PROBLEM: Reproduce the records below exactly; no pictures.

##### DATA SUPPLIED

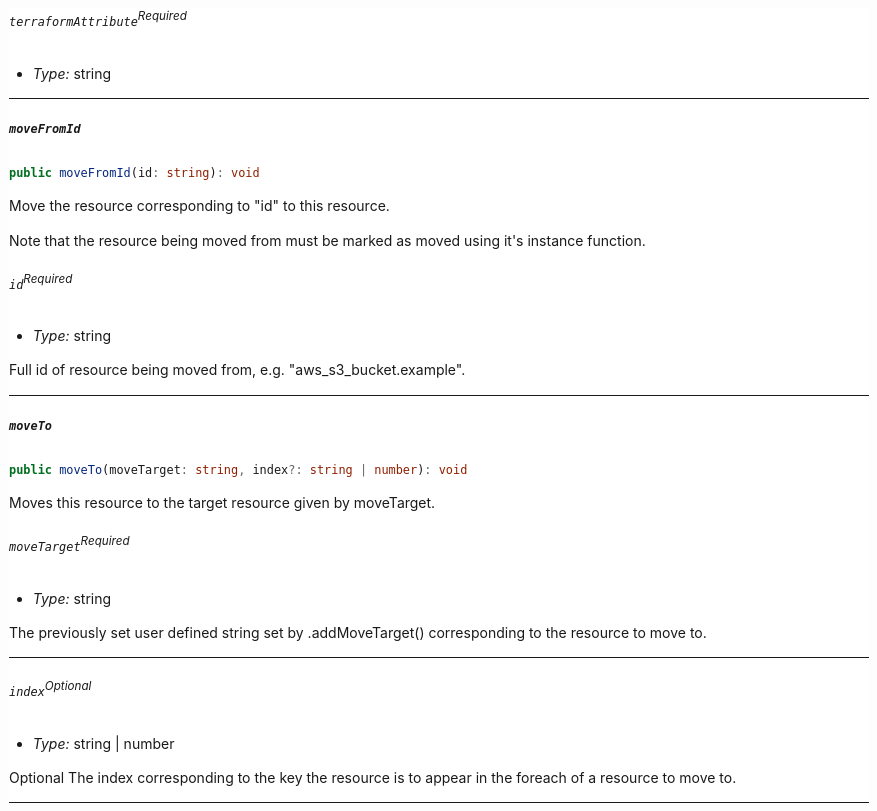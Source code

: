 ###### `terraformAttribute`<sup>Required</sup> <a name="terraformAttribute" id="@cdktf/provider-hcp.waypointAction.WaypointAction.interpolationForAttribute.parameter.terraformAttribute"></a>

- *Type:* string

---

##### `moveFromId` <a name="moveFromId" id="@cdktf/provider-hcp.waypointAction.WaypointAction.moveFromId"></a>

```typescript
public moveFromId(id: string): void
```

Move the resource corresponding to "id" to this resource.

Note that the resource being moved from must be marked as moved using it's instance function.

###### `id`<sup>Required</sup> <a name="id" id="@cdktf/provider-hcp.waypointAction.WaypointAction.moveFromId.parameter.id"></a>

- *Type:* string

Full id of resource being moved from, e.g. "aws_s3_bucket.example".

---

##### `moveTo` <a name="moveTo" id="@cdktf/provider-hcp.waypointAction.WaypointAction.moveTo"></a>

```typescript
public moveTo(moveTarget: string, index?: string | number): void
```

Moves this resource to the target resource given by moveTarget.

###### `moveTarget`<sup>Required</sup> <a name="moveTarget" id="@cdktf/provider-hcp.waypointAction.WaypointAction.moveTo.parameter.moveTarget"></a>

- *Type:* string

The previously set user defined string set by .addMoveTarget() corresponding to the resource to move to.

---

###### `index`<sup>Optional</sup> <a name="index" id="@cdktf/provider-hcp.waypointAction.WaypointAction.moveTo.parameter.index"></a>

- *Type:* string | number

Optional The index corresponding to the key the resource is to appear in the foreach of a resource to move to.

---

##########

SOLUTION TO THE PROBLEM:
Source code

: ###### `terraformAttribute`<sup>Required</sup> <a name="terraformAttribute" id="@cdktf/provider-hcp.waypointAction.WaypointAction.interpolationForAttribute.parameter.terraformAttribute"></a>

- *Type:* string

---

##### `moveFromId` <a name="moveFromId" id="@cdktf/provider-hcp.waypointAction.WaypointAction.moveFromId"></a>

```typescript
public moveFromId(id: string): void
```

Move the resource corresponding to "id" to this resource.

Note that the resource being moved from must be marked as moved using it's instance function.

###### `id`<sup>Required</sup> <a name="id" id="@cdktf/provider-hcp.waypointAction.WaypointAction.moveFromId.parameter.id"></a>

- *Type:* string

Full id of resource being moved from, e.g. "aws_s3_bucket.example".

---

##### `moveTo` <a name="moveTo" id="@cdktf/provider-hcp.waypointAction.WaypointAction.moveTo"></a>

```typescript
public moveTo(moveTarget: string, index?: string | number): void
```

Moves this resource to the target resource given by moveTarget.

###### `moveTarget`<sup>Required</sup> <a name="moveTarget" id="@cdktf/provider-hcp.waypointAction.WaypointAction.moveTo.parameter.moveTarget"></a>

- *Type:* string

The previously set user defined string set by .addMoveTarget() corresponding to the resource to move to.

---

###### `index`<sup>Optional</sup> <a name="index" id="@cdktf/provider-hcp.waypointAction.WaypointAction.moveTo.parameter.index"></a>

- *Type:* string | number

Optional The index corresponding to the key the resource is to appear in the foreach of a resource to move to.

---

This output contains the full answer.